(SUPPLIED DATA Opens)

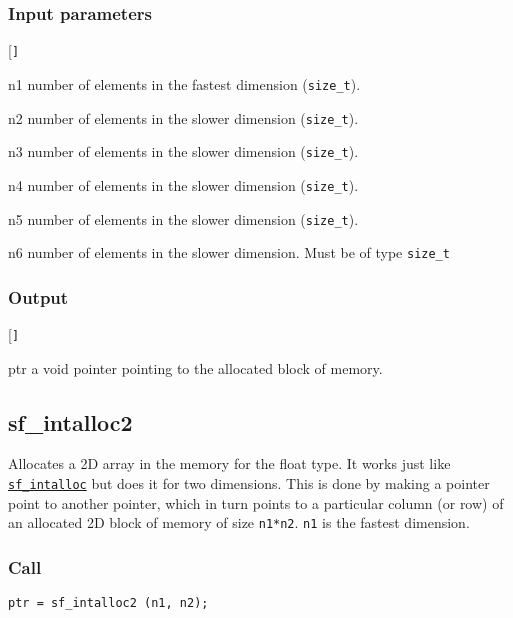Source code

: \subsubsection*{Input parameters}
\begin{desclist}{\tt }{\quad}[\tt ]
   \setlength\itemsep{0pt}
   \item[n1] number of elements in the fastest dimension (\texttt{size\_t}).
   \item[n2] number of elements in the slower dimension (\texttt{size\_t}).
   \item[n3] number of elements in the slower dimension (\texttt{size\_t}).
   \item[n4] number of elements in the slower dimension (\texttt{size\_t}).
   \item[n5] number of elements in the slower dimension (\texttt{size\_t}).
   \item[n6] number of elements in the slower dimension. Must be of type \texttt{size\_t}
\end{desclist}

\subsubsection*{Output}
\begin{desclist}{\tt }{\quad}[\tt ]
   \setlength\itemsep{0pt}
   \item[ptr] a void pointer pointing to the allocated block of memory.
\end{desclist}




\subsection{{sf\_intalloc2}}\label{sec:sf_intalloc2}
Allocates a 2D array in the memory for the float type. It works just like \hyperref[sec:sf_intalloc]{\texttt{sf\_intalloc}} but does it for two dimensions. This is done by making a pointer point to another pointer, which in turn points to a particular column (or row) of an allocated 2D block of memory of size \texttt{n1*n2}. \texttt{n1} is the fastest dimension.


\subsubsection*{Call}
\begin{verbatim}ptr = sf_intalloc2 (n1, n2);\end{verbatim}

(SUPPLIED DATA Closes)

> **DESCRIPTION OF THE TASK**
Please report all lines in the entries where "allocated" appears.

> **ANSWER AREA**
   \item[ptr] a void pointer pointing to the allocated block of memory.
Allocates a 2D array in the memory for the float type. It works just like \hyperref[sec:sf_intalloc]{\texttt{sf\_intalloc}} but does it for two dimensions. This is done by making a pointer point to another pointer, which in turn points to a particular column (or row) of an allocated 2D block of memory of size \texttt{n1*n2}. \texttt{n1} is the fastest dimension.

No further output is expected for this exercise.